Think you’ve got more month than money?  If you always seem to use up your paycheck well before you can even think about depositing money into a savings or retirement account, you’re not alone. Depending on which study you look at, more than a quarter of Americans have no emergency savings; a third of us don’t spend less than we make and save the difference; and less than half of the nation’s adults feel “very secure” with their financial situation. Now comes a new analysis of Bureau of Labor Statistics data from Interest.com. Its conclusion: the median savings rate in the U.S. is a big fat zero.

Here’s the thing, though: it doesn’t have to be like this.

Yes, wages are stagnant and yes, the cost of living keeps getting higher. However, the same Interest.com analysis that determined the median savings rate is zero also determined that in 17 of the nation’s 18 largest metropolitan areas, a family with the median income should be able to cover median expenses, with something left to save.  The exception, surprisingly, wasn’t a famously pricey area like San Francisco or New York, but Phoenix, where living costs are somewhat lower but where, after getting hit hard by the recession, incomes are low, too.

After crunching BLS data on median household spending on housing, transportation, food, debt payments and even cable bills, Interest.com’s analysts found that monthly surpluses can range from $18 to $2,021, creating annual savings opportunities that range from $212 (in the Miami metropolitan area) all the way to $24,250 (like in the Baltimore metropolitan area).

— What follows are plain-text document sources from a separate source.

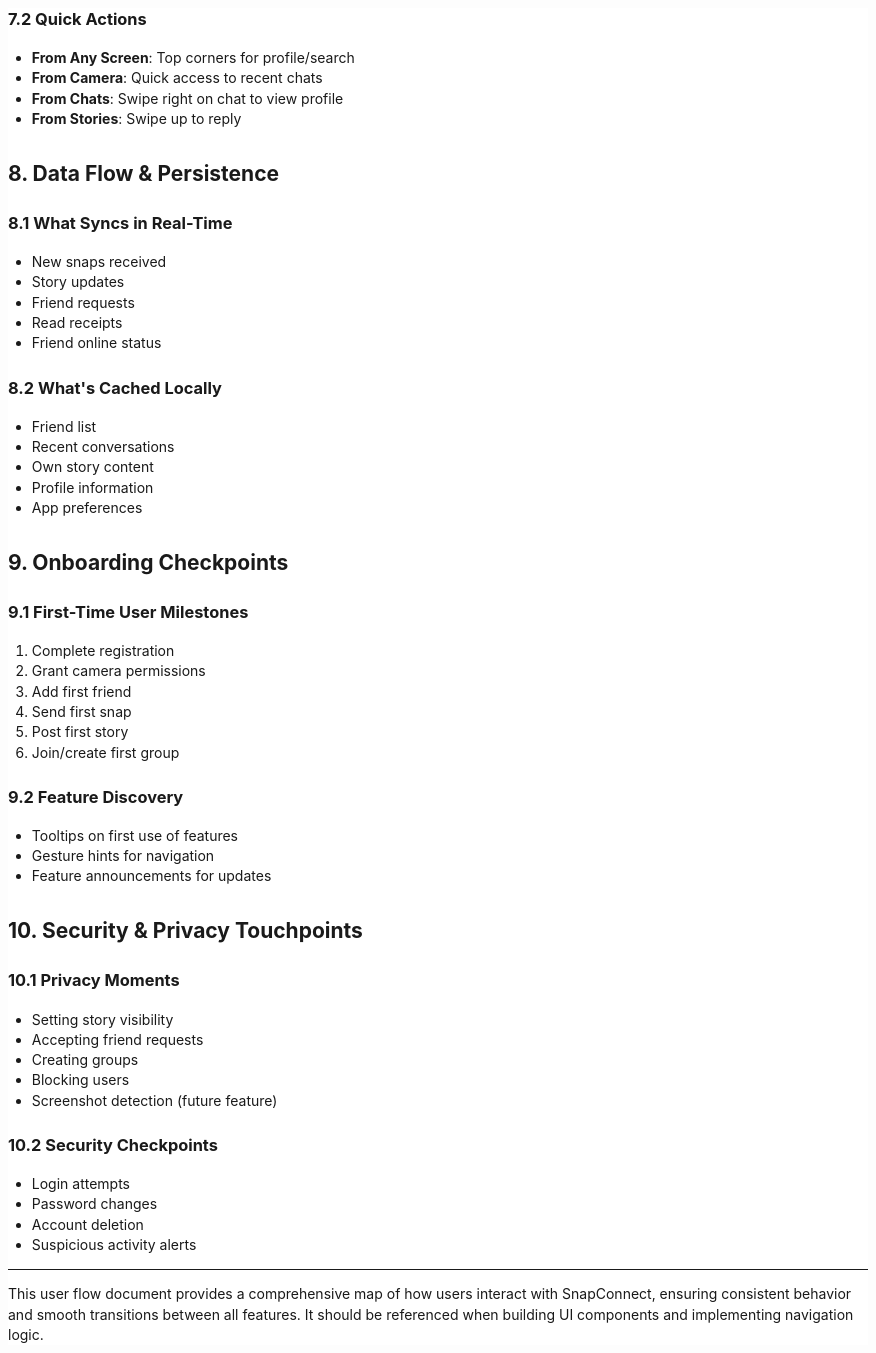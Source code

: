 ### 7.2 Quick Actions
- **From Any Screen**: Top corners for profile/search
- **From Camera**: Quick access to recent chats
- **From Chats**: Swipe right on chat to view profile
- **From Stories**: Swipe up to reply

## 8. Data Flow & Persistence

### 8.1 What Syncs in Real-Time
- New snaps received
- Story updates
- Friend requests
- Read receipts
- Friend online status

### 8.2 What's Cached Locally
- Friend list
- Recent conversations
- Own story content
- Profile information
- App preferences

## 9. Onboarding Checkpoints

### 9.1 First-Time User Milestones
1. Complete registration
2. Grant camera permissions
3. Add first friend
4. Send first snap
5. Post first story
6. Join/create first group

### 9.2 Feature Discovery
- Tooltips on first use of features
- Gesture hints for navigation
- Feature announcements for updates

## 10. Security & Privacy Touchpoints

### 10.1 Privacy Moments
- Setting story visibility
- Accepting friend requests
- Creating groups
- Blocking users
- Screenshot detection (future feature)

### 10.2 Security Checkpoints
- Login attempts
- Password changes
- Account deletion
- Suspicious activity alerts

---

This user flow document provides a comprehensive map of how users interact with SnapConnect, ensuring consistent behavior and smooth transitions between all features. It should be referenced when building UI components and implementing navigation logic.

“We think the results are pretty encouraging, actually. We thought the cost of living in some cities was so high that a savings opportunity wouldn’t be there,” Mike Sante, an analyst at Interest.com, said in a recent phone interview. Instead, in all of the cities surveyed other than Phoenix, the median cost of living fell under the median after-tax income, meaning that residents in those cities should have money left over to save at the end of the month. (Sante said that the analysts worked with BLS medians, not averages, because they felt it gave a better representation of what people are actually spending, rather than letting an outlier significantly increase a spending average. They also worked with after-tax incomes in order to get a sense of the funds households actually had available to spend and not just their on-paper salary.)

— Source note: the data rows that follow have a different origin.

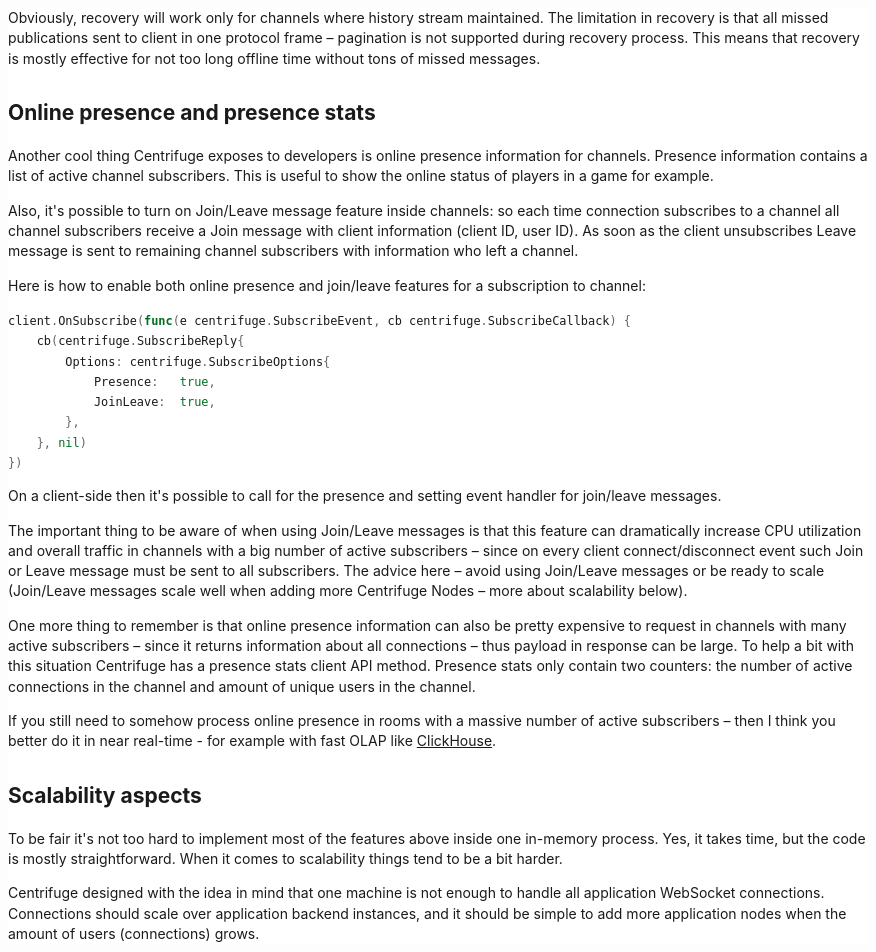 Obviously, recovery will work only for channels where history stream maintained. The limitation in recovery is that all missed publications sent to client in one protocol frame – pagination is not supported during recovery process. This means that recovery is mostly effective for not too long offline time without tons of missed messages.

## Online presence and presence stats

Another cool thing Centrifuge exposes to developers is online presence information for channels. Presence information contains a list of active channel subscribers. This is useful to show the online status of players in a game for example.

Also, it's possible to turn on Join/Leave message feature inside channels: so each time connection subscribes to a channel all channel subscribers receive a Join message with client information (client ID, user ID). As soon as the client unsubscribes Leave message is sent to remaining channel subscribers with information who left a channel.

Here is how to enable both online presence and join/leave features for a subscription to channel:

```go
client.OnSubscribe(func(e centrifuge.SubscribeEvent, cb centrifuge.SubscribeCallback) {
    cb(centrifuge.SubscribeReply{
        Options: centrifuge.SubscribeOptions{
            Presence:   true,
            JoinLeave:  true,
        },
    }, nil)
})
```

On a client-side then it's possible to call for the presence and setting event handler for join/leave messages. 

The important thing to be aware of when using Join/Leave messages is that this feature can dramatically increase CPU utilization and overall traffic in channels with a big number of active subscribers – since on every client connect/disconnect event such Join or Leave message must be sent to all subscribers. The advice here – avoid using Join/Leave messages or be ready to scale (Join/Leave messages scale well when adding more Centrifuge Nodes – more about scalability below).

One more thing to remember is that online presence information can also be pretty expensive to request in channels with many active subscribers – since it returns information about all connections – thus payload in response can be large. To help a bit with this situation Centrifuge has a presence stats client API method. Presence stats only contain two counters: the number of active connections in the channel and amount of unique users in the channel.

If you still need to somehow process online presence in rooms with a massive number of active subscribers – then I think you better do it in near real-time - for example with fast OLAP like [ClickHouse](https://clickhouse.tech/).

## Scalability aspects

To be fair it's not too hard to implement most of the features above inside one in-memory process. Yes, it takes time, but the code is mostly straightforward. When it comes to scalability things tend to be a bit harder.

Centrifuge designed with the idea in mind that one machine is not enough to handle all application WebSocket connections. Connections should scale over application backend instances, and it should be simple to add more application nodes when the amount of users (connections) grows.
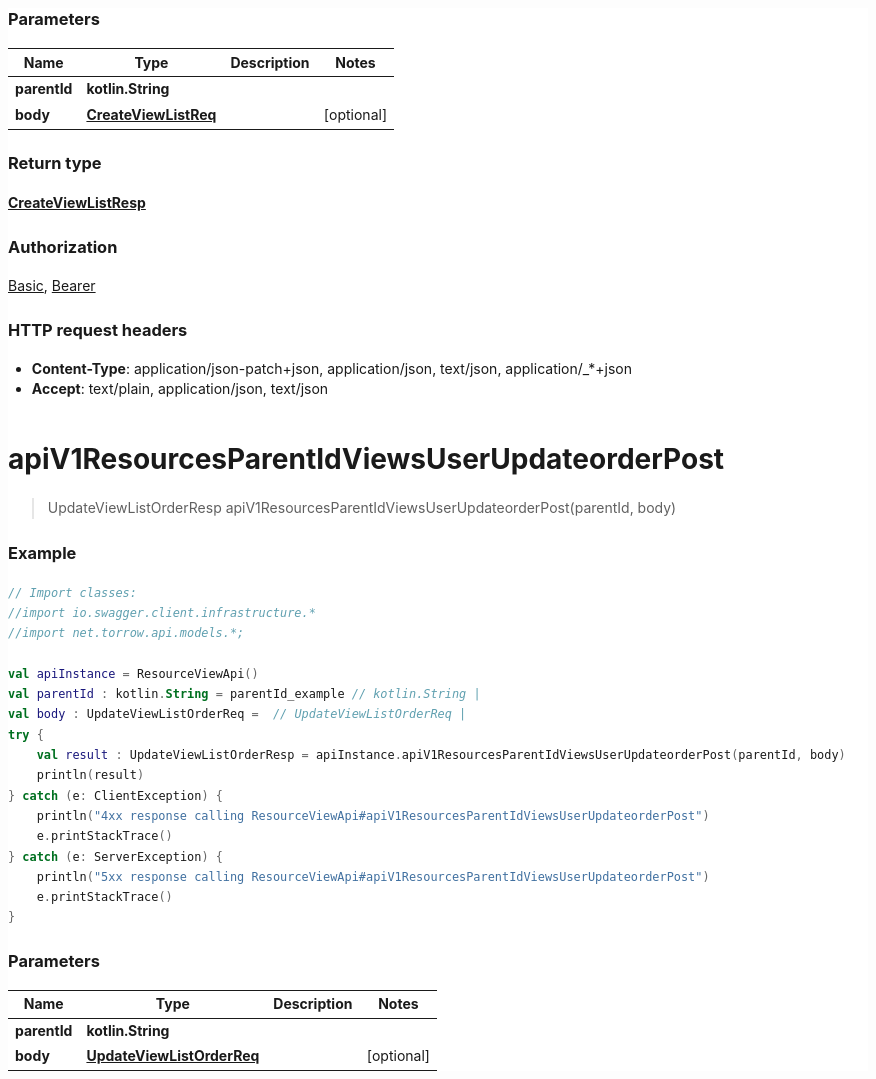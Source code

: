 ### Parameters

Name | Type | Description  | Notes
------------- | ------------- | ------------- | -------------
 **parentId** | **kotlin.String**|  |
 **body** | [**CreateViewListReq**](CreateViewListReq.md)|  | [optional]

### Return type

[**CreateViewListResp**](CreateViewListResp.md)

### Authorization

[Basic](../README.md#Basic), [Bearer](../README.md#Bearer)

### HTTP request headers

 - **Content-Type**: application/json-patch+json, application/json, text/json, application/_*+json
 - **Accept**: text/plain, application/json, text/json

<a name="apiV1ResourcesParentIdViewsUserUpdateorderPost"></a>
# **apiV1ResourcesParentIdViewsUserUpdateorderPost**
> UpdateViewListOrderResp apiV1ResourcesParentIdViewsUserUpdateorderPost(parentId, body)



### Example
```kotlin
// Import classes:
//import io.swagger.client.infrastructure.*
//import net.torrow.api.models.*;

val apiInstance = ResourceViewApi()
val parentId : kotlin.String = parentId_example // kotlin.String | 
val body : UpdateViewListOrderReq =  // UpdateViewListOrderReq | 
try {
    val result : UpdateViewListOrderResp = apiInstance.apiV1ResourcesParentIdViewsUserUpdateorderPost(parentId, body)
    println(result)
} catch (e: ClientException) {
    println("4xx response calling ResourceViewApi#apiV1ResourcesParentIdViewsUserUpdateorderPost")
    e.printStackTrace()
} catch (e: ServerException) {
    println("5xx response calling ResourceViewApi#apiV1ResourcesParentIdViewsUserUpdateorderPost")
    e.printStackTrace()
}
```

### Parameters

Name | Type | Description  | Notes
------------- | ------------- | ------------- | -------------
 **parentId** | **kotlin.String**|  |
 **body** | [**UpdateViewListOrderReq**](UpdateViewListOrderReq.md)|  | [optional]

The Baltimore metropolitan area – defined by the U.S. Office of Management and Budget as the city of Baltimore plus six surrounding counties – scored as the area with the top savings opportunity: per the BLS data, the median after-tax income for the area is $73,815 but median annual expenditures total $49,566, leaving $24,250 left over at the end of every year. In second place was the Washington D.C. metro area, where median annual expenditures of $65,802 are $19,967 short of the $ 85,769 median after-tax income; coming in third was Cleveland, where the $34,248 spent annually leaves a $15,524 savings opportunity. Rounding out the top five are Chicago, where there is a $10,514 annual savings opportunity, and Dallas and its $9,264 annual savings opportunity.

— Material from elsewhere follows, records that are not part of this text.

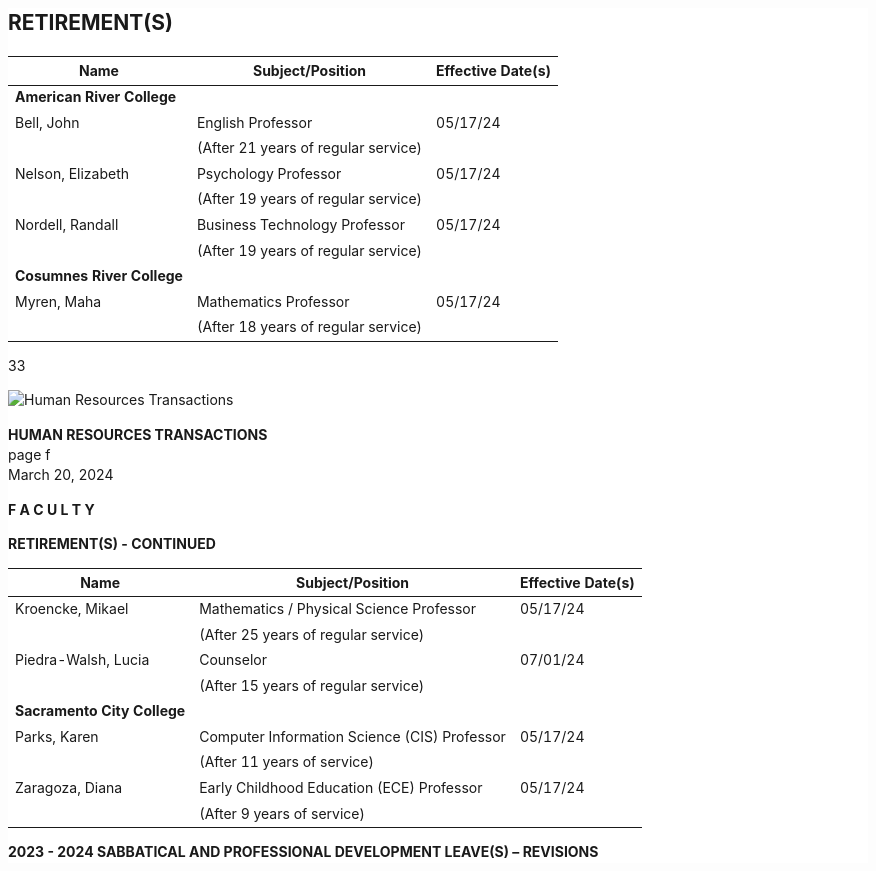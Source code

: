 ## RETIREMENT(S)

| Name                | Subject/Position                     | Effective Date(s)      |
|---------------------|--------------------------------------|-------------------------|
| **American River College** |                                      |                         |
| Bell, John          | English Professor                     | 05/17/24                |
|                     | (After 21 years of regular service)  |                         |
| Nelson, Elizabeth    | Psychology Professor                 | 05/17/24                |
|                     | (After 19 years of regular service)  |                         |
| Nordell, Randall    | Business Technology Professor         | 05/17/24                |
|                     | (After 19 years of regular service)  |                         |
| **Cosumnes River College** |                                      |                         |
| Myren, Maha         | Mathematics Professor                 | 05/17/24                |
|                     | (After 18 years of regular service)  |                         |

33

![Human Resources Transactions](https://via.placeholder.com/768x993.png?text=Human+Resources+Transactions)

**HUMAN RESOURCES TRANSACTIONS**  
page f  
March 20, 2024  

**F A C U L T Y**  

**RETIREMENT(S) - CONTINUED**  

| Name                  | Subject/Position                                   | Effective Date(s) |
|-----------------------|----------------------------------------------------|--------------------|
| Kroencke, Mikael      | Mathematics / Physical Science Professor            | 05/17/24           |
|                       | (After 25 years of regular service)                |                    |
| Piedra-Walsh, Lucia   | Counselor                                          | 07/01/24           |
|                       | (After 15 years of regular service)                |                    |
| **Sacramento City College** |                                                |                    |
| Parks, Karen          | Computer Information Science (CIS) Professor       | 05/17/24           |
|                       | (After 11 years of service)                        |                    |
| Zaragoza, Diana       | Early Childhood Education (ECE) Professor          | 05/17/24           |
|                       | (After 9 years of service)                         |                    |

**2023 - 2024 SABBATICAL AND PROFESSIONAL DEVELOPMENT LEAVE(S) – REVISIONS**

On a monthly basis, these large sums of money work out to slightly smaller but not insignificant sums ranging from $2,021 to $767. Looking at your own life – your mortgage or rent payments, your car or monthly subway pass, your food needs and your debt payments – it might be hard to see how in the world you can come up with an extra $100 per month much less an extra $2,000. And indeed, if your income falls below the median and/or your monthly expenditures are significantly above the median in your area, achieving a surplus comparable to that which Interest.com has calculated might be difficult. However, Sante says the point of doing the analysis was simply to see if the cost of living in parts of the country (specifically, parts of the country that had enough statistically significant data to be analyzed) outpaced median expenditures. And that it didn’t (in almost every case) gives Sante reason to be optimistic about the findings rather than despondent about how little people are saving.

“There’s a potential there to save, to at least save more than we’re doing now, and invest more than we’re doing now,” he said, noting that the reason many people are overspending their income isn’t because people are going out for too many lattes, but because they’ve over-extended themselves on some of the bigger-ticket items. “People have to be wiser decisions about the big budget items.  We’ve gotta move past the whole ‘at Starbucks skip the latte.’ That’s nice but it’s not going to get the job done.”

Citing a recent survey that found that 1 in 4 homeowners regret buying their home, Sante noted that a lot of people need to get a lot better about buying a home that fits their budget, rather than stretching a paycheck to cover a dream home with those dream granite countertops – or worse, using a raise as an excuse to raise a lifestyle.